Summary
Most of the data-based conclusions we read in popular media that suggest a cause-and-effect relationship are either inaccurate or very premature. There are a large number of biases that can cause this to happen, including:
The Saliency Bias - Only reporting the results of surprising (click-bait) studies, and ignoring unsurprising or unremarkable conclusions
Cherry-Picking Data - Only using the data that confirm pre-existing beliefs or desires
Sampling Bias - Pretending that study volunteers or survey respondents are representative of the general population
The author has 2 goals:
To educate readers about these common biases
To leave readers feeling optimistic about this new knowledge (vs. cynical about the ocean of bad reporting common in popular media)
Does the author succeed in educating the reader?
The biases he focuses on are indeed pervasive (i.e. great selections). His explanations are easy-to-understand, and his examples well-illustrate the potential consequences of falling victim to those biases. I not only feel like I’ve learned a lot, but that I’ll actually remember most of his examples.
Notably, you don’t have to read the entire 280-page book to greatly benefit from it.
Each chapter explores a different bias, and how ignoring that bias has led to ridiculous– and sometimes catastrophic– consequences. The final chapter recaps the 10 biases. This means that you can skip to the last chapter, and then visit individual earlier ones as desired.
In the future, I’m probably going to recommend individual chapters to different coaching clients, and I’m grateful that the author made that feasible.
Does the author succeed in leaving the reader optimistic?
Not entirely, but I think if you read the book and my addendum below, then it might:
When I first learned about these biases, it evoked a sense of futility; proving a cause-and-effect relationship through data seems nearly impossible. Then I had an epiphany.
Popular media often make premature claims of cause-and-effect relationships because humans crave certainty. Certainty means safety. Though momentarily comforting, this media trend has created unrealistic expectations about the minimum level of certainty we need to consider data interesting.

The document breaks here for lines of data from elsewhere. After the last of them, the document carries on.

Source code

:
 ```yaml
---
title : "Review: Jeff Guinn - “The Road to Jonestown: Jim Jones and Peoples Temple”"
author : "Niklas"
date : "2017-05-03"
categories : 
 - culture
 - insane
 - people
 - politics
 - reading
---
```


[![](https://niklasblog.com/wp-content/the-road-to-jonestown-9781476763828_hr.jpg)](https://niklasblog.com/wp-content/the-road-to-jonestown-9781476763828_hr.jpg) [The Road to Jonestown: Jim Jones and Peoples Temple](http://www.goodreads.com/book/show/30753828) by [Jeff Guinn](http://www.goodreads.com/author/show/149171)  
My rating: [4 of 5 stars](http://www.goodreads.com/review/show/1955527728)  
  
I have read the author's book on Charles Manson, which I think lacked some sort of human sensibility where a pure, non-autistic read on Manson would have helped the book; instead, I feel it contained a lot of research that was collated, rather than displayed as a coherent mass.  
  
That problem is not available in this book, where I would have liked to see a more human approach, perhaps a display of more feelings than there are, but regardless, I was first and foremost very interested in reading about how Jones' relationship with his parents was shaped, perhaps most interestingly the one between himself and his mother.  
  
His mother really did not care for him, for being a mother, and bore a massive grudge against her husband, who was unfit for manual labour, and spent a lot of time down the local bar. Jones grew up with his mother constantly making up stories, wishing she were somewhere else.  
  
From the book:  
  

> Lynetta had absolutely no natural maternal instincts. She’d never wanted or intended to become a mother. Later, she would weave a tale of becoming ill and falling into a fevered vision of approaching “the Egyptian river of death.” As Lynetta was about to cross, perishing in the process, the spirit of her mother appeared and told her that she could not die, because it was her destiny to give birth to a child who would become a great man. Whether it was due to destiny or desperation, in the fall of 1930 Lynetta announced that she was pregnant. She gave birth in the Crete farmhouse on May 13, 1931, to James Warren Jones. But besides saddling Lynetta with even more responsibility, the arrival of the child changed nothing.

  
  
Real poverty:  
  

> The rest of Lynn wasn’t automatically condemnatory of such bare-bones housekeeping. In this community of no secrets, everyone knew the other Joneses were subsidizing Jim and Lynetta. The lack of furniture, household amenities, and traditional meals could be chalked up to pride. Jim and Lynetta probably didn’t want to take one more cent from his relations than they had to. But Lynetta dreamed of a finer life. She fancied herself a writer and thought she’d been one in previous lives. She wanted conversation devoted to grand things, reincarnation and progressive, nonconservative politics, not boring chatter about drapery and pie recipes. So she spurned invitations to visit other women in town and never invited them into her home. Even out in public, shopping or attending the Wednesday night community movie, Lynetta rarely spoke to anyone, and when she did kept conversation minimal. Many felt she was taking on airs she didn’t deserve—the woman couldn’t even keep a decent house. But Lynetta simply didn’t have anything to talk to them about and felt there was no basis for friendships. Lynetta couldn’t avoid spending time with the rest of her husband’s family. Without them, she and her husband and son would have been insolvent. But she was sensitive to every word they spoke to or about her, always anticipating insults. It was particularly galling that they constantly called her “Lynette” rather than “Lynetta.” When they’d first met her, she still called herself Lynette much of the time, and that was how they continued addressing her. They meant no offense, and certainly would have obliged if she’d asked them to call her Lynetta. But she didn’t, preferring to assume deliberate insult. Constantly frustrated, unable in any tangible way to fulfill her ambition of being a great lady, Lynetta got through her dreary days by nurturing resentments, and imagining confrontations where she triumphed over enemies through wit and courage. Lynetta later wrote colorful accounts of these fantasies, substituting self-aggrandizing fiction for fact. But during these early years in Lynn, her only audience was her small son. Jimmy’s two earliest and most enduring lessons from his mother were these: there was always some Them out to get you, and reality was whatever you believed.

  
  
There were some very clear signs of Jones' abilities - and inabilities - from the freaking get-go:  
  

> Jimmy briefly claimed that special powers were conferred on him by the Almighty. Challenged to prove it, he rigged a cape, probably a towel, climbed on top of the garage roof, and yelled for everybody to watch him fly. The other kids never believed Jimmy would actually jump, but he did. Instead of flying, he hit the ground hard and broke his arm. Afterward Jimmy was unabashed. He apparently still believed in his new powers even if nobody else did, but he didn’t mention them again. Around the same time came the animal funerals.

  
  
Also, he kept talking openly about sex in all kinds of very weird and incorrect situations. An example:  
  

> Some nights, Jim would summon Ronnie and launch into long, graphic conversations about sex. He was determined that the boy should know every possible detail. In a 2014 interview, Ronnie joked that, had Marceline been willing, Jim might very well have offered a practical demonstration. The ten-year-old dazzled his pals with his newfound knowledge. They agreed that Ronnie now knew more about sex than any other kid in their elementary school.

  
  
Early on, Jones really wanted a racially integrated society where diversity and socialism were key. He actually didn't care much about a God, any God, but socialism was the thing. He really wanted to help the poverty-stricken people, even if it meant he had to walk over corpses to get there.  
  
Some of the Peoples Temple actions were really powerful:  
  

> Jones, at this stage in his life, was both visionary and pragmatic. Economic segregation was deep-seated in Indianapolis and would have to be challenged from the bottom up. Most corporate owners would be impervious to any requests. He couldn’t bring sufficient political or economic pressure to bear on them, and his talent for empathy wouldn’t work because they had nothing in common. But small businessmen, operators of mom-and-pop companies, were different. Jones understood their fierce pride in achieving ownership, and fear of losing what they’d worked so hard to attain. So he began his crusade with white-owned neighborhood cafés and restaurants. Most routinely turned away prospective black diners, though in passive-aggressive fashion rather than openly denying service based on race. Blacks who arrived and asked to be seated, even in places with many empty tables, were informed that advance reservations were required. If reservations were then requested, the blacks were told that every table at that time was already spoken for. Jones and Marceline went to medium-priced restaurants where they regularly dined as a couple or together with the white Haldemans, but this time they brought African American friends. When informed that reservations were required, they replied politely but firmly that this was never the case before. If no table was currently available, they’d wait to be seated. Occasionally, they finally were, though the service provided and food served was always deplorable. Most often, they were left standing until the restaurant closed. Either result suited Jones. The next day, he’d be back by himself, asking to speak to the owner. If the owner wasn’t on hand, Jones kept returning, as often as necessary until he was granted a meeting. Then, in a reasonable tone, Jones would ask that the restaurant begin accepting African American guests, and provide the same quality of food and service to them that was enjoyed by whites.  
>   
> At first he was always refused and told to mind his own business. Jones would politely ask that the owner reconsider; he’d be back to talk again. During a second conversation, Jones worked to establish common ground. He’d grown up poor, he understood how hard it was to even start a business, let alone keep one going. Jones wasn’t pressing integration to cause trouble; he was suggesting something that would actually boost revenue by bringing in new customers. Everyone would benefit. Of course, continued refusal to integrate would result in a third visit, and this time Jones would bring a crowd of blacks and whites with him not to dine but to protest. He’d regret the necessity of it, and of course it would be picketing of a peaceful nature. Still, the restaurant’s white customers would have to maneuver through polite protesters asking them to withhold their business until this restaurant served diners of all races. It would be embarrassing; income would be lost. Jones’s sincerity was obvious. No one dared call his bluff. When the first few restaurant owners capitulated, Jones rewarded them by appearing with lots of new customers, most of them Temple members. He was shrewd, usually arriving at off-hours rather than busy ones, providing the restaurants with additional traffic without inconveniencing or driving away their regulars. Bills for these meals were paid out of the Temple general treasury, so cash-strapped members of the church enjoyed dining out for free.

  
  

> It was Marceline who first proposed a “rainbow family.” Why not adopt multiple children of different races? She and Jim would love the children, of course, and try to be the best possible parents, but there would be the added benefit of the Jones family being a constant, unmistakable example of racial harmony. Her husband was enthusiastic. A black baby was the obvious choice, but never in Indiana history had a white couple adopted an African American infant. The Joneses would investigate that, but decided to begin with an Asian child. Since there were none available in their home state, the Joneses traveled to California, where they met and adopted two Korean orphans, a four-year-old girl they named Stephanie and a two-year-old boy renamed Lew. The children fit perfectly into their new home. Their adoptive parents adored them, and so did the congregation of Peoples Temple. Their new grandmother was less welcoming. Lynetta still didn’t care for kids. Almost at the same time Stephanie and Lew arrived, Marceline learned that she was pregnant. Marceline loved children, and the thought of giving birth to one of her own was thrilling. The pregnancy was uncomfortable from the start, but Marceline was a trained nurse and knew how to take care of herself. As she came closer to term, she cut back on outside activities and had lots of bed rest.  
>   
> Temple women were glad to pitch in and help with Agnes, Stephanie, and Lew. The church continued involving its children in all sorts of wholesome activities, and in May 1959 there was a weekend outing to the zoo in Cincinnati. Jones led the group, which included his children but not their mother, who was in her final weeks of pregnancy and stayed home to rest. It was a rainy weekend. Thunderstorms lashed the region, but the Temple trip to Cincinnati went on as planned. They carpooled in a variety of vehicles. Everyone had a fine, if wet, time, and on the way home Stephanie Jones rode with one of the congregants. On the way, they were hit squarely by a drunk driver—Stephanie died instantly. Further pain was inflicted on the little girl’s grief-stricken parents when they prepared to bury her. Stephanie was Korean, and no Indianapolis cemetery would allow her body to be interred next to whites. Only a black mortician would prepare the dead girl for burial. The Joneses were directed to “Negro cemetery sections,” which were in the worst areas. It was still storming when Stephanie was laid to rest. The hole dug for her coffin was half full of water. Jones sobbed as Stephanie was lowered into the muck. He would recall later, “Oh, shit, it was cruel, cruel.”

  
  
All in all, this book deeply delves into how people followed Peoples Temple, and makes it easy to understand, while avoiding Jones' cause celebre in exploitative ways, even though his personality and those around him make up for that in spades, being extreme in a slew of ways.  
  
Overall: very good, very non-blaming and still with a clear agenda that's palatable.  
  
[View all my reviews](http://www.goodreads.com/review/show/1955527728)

In reality, if we make 20 choices based on data showing a weak correlation between Choice X and Positive Outcome Y, our lives will almost certainly get better, even if half those correlations end up being coincidence.
I now feel inoculated against clickbait claims and more comfortable taking action with imperfect knowledge. In short, I am now better able to navigate the world.
My General Recommendations (inspired by this book):
When you see an interesting conclusion, focus on the data and methodology used- but ignore the stated conclusion
Read the text, examine the evidence, and decide whether it’s persuasive enough to convince you of any meaningful conclusion. If you ignore the stated conclusion, then you won’t be angry if it turns out to be misleading or baseless.
Assume positive intent
Most humans generally tend to be well-intentioned. However, we’re wired with 100s of cognitive biases. We all make mistakes– especially when we want something to be true (e.g. because it benefits us).
Even when there isn't positive intent, there's usually little consequence to remaining optimistic– as long as you remain laser-focused on the evidence. This will help protect you from cynicism about humanity (it's been highly effective for me, at least).